> [Material provided]:
┌──

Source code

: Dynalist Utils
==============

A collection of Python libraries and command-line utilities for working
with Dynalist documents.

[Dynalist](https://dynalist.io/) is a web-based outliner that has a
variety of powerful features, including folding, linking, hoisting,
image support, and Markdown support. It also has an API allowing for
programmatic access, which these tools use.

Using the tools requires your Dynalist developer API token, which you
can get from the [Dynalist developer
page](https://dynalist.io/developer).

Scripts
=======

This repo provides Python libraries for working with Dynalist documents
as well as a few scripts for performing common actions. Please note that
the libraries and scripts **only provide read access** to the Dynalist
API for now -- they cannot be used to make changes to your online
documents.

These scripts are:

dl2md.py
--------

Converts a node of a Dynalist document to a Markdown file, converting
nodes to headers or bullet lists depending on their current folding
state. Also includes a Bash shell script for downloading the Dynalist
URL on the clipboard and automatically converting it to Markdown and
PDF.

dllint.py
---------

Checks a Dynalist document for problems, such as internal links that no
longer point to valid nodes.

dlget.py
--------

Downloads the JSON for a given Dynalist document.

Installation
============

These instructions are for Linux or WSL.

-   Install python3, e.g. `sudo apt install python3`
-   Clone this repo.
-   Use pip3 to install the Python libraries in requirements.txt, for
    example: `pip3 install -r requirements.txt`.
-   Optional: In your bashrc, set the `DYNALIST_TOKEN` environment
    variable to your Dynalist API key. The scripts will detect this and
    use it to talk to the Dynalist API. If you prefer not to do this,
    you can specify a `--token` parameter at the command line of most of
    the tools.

└──

> [Task to complete]: Give a word-for-word restatement of every record.

> [Solution for this exercise]:
Source code

: Dynalist Utils
==============

A collection of Python libraries and command-line utilities for working
with Dynalist documents.

[Dynalist](https://dynalist.io/) is a web-based outliner that has a
variety of powerful features, including folding, linking, hoisting,
image support, and Markdown support. It also has an API allowing for
programmatic access, which these tools use.

Using the tools requires your Dynalist developer API token, which you
can get from the [Dynalist developer
page](https://dynalist.io/developer).

Scripts
=======

This repo provides Python libraries for working with Dynalist documents
as well as a few scripts for performing common actions. Please note that
the libraries and scripts **only provide read access** to the Dynalist
API for now -- they cannot be used to make changes to your online
documents.

These scripts are:

dl2md.py
--------

Converts a node of a Dynalist document to a Markdown file, converting
nodes to headers or bullet lists depending on their current folding
state. Also includes a Bash shell script for downloading the Dynalist
URL on the clipboard and automatically converting it to Markdown and
PDF.

dllint.py
---------

Checks a Dynalist document for problems, such as internal links that no
longer point to valid nodes.

dlget.py
--------

Downloads the JSON for a given Dynalist document.

Installation
============

These instructions are for Linux or WSL.

-   Install python3, e.g. `sudo apt install python3`
-   Clone this repo.
-   Use pip3 to install the Python libraries in requirements.txt, for
    example: `pip3 install -r requirements.txt`.
-   Optional: In your bashrc, set the `DYNALIST_TOKEN` environment
    variable to your Dynalist API key. The scripts will detect this and
    use it to talk to the Dynalist API. If you prefer not to do this,
    you can specify a `--token` parameter at the command line of most of
    the tools.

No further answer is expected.